Día del Periodista Boliviano

Editorial
El 10 de mayo de cada año se recuerda el Día del Periodista Boliviano, fecha en la que Mariano Melgarejo mandó a ejecutar en 1865 al periodista Cirilo Barragán por un artículo que molestó a su dictadura; aunque fue recién en 1938 que Germán Busch dispuso que el 10 de mayo se conmemorara tal jornada.
Y, bueno, ahora estamos en 2016 y los artículos de los periodistas siguen molestando al poder. Pero en ese escenario, hoy hay de todo: están quienes realizan una labor de fiscalización, tratando de incluir a la parte y la contraparte; están los que ya no le ven casi nada bueno al Gobierno; están los que del otro extremo defienden totalmente al poder sin pensarlo dos veces y, para ello, la contraparte es cuento o se la pone en los últimos párrafos para que, mejor, no se la vea, y en las redes sociales también hay de todo.

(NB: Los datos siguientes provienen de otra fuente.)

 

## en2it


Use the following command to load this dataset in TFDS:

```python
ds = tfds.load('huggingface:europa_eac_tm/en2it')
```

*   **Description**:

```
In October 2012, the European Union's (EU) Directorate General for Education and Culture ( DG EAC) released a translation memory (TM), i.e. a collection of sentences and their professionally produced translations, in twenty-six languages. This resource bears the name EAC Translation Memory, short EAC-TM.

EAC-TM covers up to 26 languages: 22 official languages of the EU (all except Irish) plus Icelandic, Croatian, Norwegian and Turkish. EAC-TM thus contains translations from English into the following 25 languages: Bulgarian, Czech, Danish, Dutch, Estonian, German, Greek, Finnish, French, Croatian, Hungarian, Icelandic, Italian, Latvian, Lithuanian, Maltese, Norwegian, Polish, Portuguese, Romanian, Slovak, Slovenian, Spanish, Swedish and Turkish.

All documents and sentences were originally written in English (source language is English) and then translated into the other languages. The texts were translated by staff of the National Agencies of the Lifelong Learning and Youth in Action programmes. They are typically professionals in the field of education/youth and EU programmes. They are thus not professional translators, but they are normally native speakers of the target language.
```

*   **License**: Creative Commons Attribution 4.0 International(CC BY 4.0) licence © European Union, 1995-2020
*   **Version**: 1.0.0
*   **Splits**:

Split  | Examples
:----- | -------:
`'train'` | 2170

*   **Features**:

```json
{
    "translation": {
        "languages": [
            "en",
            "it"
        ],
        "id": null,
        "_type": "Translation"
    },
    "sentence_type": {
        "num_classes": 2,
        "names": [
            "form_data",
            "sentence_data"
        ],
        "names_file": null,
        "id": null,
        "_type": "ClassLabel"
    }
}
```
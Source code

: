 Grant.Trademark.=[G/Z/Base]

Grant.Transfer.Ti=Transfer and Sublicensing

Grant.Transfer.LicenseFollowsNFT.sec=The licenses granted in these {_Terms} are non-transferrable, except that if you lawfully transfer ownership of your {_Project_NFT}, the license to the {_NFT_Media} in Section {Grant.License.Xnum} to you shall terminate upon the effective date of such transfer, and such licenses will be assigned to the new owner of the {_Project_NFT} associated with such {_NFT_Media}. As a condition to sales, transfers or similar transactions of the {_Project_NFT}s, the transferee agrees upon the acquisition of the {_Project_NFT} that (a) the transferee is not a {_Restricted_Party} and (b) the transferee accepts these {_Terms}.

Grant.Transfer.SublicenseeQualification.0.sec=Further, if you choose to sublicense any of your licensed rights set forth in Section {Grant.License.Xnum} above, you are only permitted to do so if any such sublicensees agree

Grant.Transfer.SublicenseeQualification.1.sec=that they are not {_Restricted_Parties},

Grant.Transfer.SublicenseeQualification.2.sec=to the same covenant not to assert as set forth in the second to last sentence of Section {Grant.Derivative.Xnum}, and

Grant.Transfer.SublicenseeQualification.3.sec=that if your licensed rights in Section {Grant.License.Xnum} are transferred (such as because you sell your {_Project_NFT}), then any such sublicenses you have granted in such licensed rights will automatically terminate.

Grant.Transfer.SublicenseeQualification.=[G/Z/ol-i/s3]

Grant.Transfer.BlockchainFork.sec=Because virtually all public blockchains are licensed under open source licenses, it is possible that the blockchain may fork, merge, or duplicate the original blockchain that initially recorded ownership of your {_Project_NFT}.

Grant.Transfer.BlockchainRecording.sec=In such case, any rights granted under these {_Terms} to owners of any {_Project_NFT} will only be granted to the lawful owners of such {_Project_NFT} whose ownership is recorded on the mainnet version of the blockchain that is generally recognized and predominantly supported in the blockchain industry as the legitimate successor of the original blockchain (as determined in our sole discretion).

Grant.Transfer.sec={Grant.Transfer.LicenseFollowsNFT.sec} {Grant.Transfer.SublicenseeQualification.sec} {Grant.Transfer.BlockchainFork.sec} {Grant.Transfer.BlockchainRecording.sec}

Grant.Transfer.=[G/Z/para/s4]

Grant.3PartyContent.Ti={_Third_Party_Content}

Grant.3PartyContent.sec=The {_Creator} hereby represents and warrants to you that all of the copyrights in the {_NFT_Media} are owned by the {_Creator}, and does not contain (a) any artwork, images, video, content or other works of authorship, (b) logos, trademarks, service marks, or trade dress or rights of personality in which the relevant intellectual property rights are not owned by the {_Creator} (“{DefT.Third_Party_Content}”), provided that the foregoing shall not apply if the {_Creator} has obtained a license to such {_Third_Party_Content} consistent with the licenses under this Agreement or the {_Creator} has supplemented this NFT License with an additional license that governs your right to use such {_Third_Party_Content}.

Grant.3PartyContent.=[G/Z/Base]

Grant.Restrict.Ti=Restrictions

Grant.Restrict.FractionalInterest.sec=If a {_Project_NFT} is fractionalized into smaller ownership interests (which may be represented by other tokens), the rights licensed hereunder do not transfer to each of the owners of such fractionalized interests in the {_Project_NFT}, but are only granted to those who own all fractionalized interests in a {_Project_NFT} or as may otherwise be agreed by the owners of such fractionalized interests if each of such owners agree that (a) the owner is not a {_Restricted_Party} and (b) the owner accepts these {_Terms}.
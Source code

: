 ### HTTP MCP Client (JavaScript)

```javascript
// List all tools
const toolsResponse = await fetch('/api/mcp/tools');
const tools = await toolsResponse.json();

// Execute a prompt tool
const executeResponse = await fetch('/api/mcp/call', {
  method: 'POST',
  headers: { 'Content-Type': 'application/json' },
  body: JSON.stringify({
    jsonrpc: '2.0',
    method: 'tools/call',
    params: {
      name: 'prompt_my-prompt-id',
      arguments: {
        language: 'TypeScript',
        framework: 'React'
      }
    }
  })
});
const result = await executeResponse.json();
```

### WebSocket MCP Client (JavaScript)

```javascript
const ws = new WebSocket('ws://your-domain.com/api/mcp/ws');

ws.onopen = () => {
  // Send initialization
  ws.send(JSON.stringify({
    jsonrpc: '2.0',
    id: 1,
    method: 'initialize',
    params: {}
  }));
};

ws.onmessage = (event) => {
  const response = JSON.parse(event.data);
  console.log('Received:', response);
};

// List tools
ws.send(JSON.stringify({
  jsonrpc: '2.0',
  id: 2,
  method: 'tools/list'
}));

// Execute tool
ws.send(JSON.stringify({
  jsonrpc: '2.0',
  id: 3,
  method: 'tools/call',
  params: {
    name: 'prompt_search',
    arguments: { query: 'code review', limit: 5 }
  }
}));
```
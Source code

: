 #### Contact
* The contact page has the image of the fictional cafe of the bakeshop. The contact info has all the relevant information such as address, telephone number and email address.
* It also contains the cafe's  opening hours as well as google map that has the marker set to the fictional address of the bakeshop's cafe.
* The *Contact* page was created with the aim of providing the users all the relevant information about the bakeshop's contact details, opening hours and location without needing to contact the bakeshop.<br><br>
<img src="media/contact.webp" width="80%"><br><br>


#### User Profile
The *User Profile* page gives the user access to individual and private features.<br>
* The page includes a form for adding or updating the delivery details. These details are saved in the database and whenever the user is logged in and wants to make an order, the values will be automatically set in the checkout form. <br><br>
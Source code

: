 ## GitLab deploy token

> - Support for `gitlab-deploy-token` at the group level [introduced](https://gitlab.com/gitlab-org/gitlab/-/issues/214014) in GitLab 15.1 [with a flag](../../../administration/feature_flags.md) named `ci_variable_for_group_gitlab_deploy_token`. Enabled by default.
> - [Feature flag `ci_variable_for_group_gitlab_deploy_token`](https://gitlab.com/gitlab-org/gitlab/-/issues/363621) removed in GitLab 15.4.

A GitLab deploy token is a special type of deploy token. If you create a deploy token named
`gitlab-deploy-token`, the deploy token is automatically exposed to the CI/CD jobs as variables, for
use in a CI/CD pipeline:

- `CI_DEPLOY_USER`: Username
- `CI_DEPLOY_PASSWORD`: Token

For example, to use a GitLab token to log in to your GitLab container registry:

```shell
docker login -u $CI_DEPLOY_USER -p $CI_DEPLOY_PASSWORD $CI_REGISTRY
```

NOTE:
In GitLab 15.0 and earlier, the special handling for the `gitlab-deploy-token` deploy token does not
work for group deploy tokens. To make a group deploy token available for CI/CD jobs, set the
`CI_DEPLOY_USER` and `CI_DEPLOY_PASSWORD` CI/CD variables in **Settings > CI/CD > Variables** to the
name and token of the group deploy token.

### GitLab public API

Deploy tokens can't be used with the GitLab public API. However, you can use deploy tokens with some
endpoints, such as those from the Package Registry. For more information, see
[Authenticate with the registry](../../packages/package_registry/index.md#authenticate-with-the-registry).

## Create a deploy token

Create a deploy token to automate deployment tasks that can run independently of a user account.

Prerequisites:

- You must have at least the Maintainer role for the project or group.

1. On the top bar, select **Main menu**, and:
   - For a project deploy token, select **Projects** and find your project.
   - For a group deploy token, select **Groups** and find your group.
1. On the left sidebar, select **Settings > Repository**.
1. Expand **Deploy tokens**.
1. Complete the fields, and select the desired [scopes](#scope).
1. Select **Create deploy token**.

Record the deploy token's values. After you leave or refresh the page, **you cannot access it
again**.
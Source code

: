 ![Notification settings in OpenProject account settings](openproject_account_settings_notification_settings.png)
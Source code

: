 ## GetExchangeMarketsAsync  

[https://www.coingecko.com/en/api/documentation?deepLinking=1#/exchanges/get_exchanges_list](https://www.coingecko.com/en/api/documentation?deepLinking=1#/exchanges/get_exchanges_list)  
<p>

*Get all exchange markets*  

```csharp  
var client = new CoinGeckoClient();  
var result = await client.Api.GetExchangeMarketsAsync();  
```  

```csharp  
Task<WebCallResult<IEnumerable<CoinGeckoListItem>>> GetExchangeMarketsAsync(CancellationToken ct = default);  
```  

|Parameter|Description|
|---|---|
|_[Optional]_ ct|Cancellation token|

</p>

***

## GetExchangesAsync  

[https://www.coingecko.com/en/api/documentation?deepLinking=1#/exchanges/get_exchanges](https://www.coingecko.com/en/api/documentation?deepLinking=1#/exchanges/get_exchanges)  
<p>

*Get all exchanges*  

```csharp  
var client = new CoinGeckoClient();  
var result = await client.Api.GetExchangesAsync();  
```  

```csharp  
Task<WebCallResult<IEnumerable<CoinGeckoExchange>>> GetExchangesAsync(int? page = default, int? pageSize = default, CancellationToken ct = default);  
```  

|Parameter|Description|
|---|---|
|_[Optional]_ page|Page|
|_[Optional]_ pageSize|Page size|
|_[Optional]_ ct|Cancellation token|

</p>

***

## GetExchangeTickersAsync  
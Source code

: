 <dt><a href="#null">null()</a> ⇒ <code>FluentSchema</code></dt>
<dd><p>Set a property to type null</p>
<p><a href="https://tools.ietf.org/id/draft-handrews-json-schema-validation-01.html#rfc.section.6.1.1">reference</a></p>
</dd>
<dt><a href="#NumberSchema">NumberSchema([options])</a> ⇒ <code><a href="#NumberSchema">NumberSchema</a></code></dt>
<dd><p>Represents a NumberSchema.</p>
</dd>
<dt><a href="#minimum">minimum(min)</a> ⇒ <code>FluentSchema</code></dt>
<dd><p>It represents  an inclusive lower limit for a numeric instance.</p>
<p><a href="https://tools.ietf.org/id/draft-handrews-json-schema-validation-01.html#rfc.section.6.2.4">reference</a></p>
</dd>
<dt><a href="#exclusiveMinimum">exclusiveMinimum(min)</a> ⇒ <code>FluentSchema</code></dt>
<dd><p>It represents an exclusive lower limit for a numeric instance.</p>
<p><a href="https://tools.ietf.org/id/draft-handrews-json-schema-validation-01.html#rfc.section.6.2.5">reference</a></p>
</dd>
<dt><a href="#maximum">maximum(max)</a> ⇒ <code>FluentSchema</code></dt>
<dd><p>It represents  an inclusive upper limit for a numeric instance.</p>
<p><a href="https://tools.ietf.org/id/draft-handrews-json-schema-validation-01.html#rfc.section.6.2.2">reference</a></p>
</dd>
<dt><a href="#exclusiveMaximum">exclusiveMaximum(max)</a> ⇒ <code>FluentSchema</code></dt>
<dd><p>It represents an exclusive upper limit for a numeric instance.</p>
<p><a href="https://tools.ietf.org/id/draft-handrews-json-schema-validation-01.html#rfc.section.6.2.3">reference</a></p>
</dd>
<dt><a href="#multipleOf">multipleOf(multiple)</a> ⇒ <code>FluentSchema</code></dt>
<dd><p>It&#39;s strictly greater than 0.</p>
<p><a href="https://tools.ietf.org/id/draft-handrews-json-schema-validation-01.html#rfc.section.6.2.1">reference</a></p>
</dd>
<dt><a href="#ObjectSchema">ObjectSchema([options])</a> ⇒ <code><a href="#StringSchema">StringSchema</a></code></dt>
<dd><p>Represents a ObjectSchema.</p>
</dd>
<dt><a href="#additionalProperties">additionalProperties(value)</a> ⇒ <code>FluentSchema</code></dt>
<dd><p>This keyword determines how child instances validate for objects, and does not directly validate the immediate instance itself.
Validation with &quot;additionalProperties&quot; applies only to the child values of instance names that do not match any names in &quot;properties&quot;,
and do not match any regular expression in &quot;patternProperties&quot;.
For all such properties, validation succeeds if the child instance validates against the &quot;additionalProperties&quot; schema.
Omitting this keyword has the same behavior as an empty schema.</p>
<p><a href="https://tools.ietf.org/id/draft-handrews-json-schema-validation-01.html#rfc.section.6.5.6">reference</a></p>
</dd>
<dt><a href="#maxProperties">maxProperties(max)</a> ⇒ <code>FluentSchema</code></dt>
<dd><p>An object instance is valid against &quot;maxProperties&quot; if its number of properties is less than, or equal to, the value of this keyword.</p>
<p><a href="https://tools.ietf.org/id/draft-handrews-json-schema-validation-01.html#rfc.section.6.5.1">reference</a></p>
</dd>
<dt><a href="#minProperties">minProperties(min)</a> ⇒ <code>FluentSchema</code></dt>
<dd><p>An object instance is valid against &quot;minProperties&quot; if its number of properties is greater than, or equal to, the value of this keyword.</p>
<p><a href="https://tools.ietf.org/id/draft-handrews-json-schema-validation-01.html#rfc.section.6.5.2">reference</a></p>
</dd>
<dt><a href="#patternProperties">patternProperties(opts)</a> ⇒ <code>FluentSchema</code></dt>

Por si tal escenario confuso no fuera suficiente, ahí también están los grandes temas que en el caso de los medios tradicionales pasan a ser vivencia cotidiana: a la gente pareciera interesarle cada vez más la información vinculada a hechos de sangre y cada vez menos la destinada a temas económicos o políticos.
Y las redes sociales tienen, a su vez, sus propios bemoles porque, si bien estas le han dado al ciudadano el gran poder de manifestarse con total libertad, el uso arbitrario y desmedido que se hace en ellas está dando lugar a que mucha información sea puesta en duda, motivo por el que la gente más temprano que tarde termina verificando en los medios tradicionales si lo leído o escuchado es cierto o no, sobre todo con los temas vinculados a la salud, el medioambiente, la política y la economía. Por ejemplo, es común encontrar en las redes artículos sobre curas milagrosas del cáncer, del parkinson y otras enfermedades, los que provienen de medios que uno jamás escuchó mencionar y, por ese motivo, las personas terminan buscando en los medios tradicionales si aquello es verdad o no.
En ese sentido, los medios en internet a los que tanto parecemos temer los periodistas están empezando a desnudar sus debilidades como también ocurre con los medios tradicionales que se están yendo a un extremo o al otro de la información, olvidando los códigos de ética, porque, así como los lectores de las redes sociales ya buscan otras fuentes para confirmar la información que necesitan saber, también los que leen periódicos terminan migrando a otros si en lo leído la verdad o verdades se hacen dudosas.
Complejo el entramado en el que hoy tiene que vivir la labor periodística, de la que ya se ha dicho mucho, sobre todo en relación a su sobrevivencia en el mundo de la tecnología.
Sin embargo, en todo ese bosque cada vez se hace más evidente una advertencia y consejo de los expertos a nivel internacional: los medios tradicionales que sobrevivan a la larga será por su información de alta calidad y confiabilidad, y es en este punto donde los periodistas debiéramos jugar nuestra principal carta hacia el futuro.
No obstante, esta gran carta pasa, necesariamente, por la investigación que trate de darle a la gente la versión más cercana de lo dicho y sucedido. Difícil en momentos en que las empresas periodísticas viven contraídas en número de personal por la situación económica que deben enfrentar desde el año 2000.
En todo caso, lo que aún no está del todo claro es si esa labor periodística sobrevivirá junto con la estructura que la acompañó durante siglos: la empresa que gira alrededor del negocio de la publicidad y las ventas, porque es evidente que esta sí está en crisis desde hace muchos años.
Por tanto, los retos a los que hoy se enfrenta el periodista no son pocos ni pequeños y requieren de un gran dosis de trabajo, capacitación e, incluso, optimismo para enfrentarlos.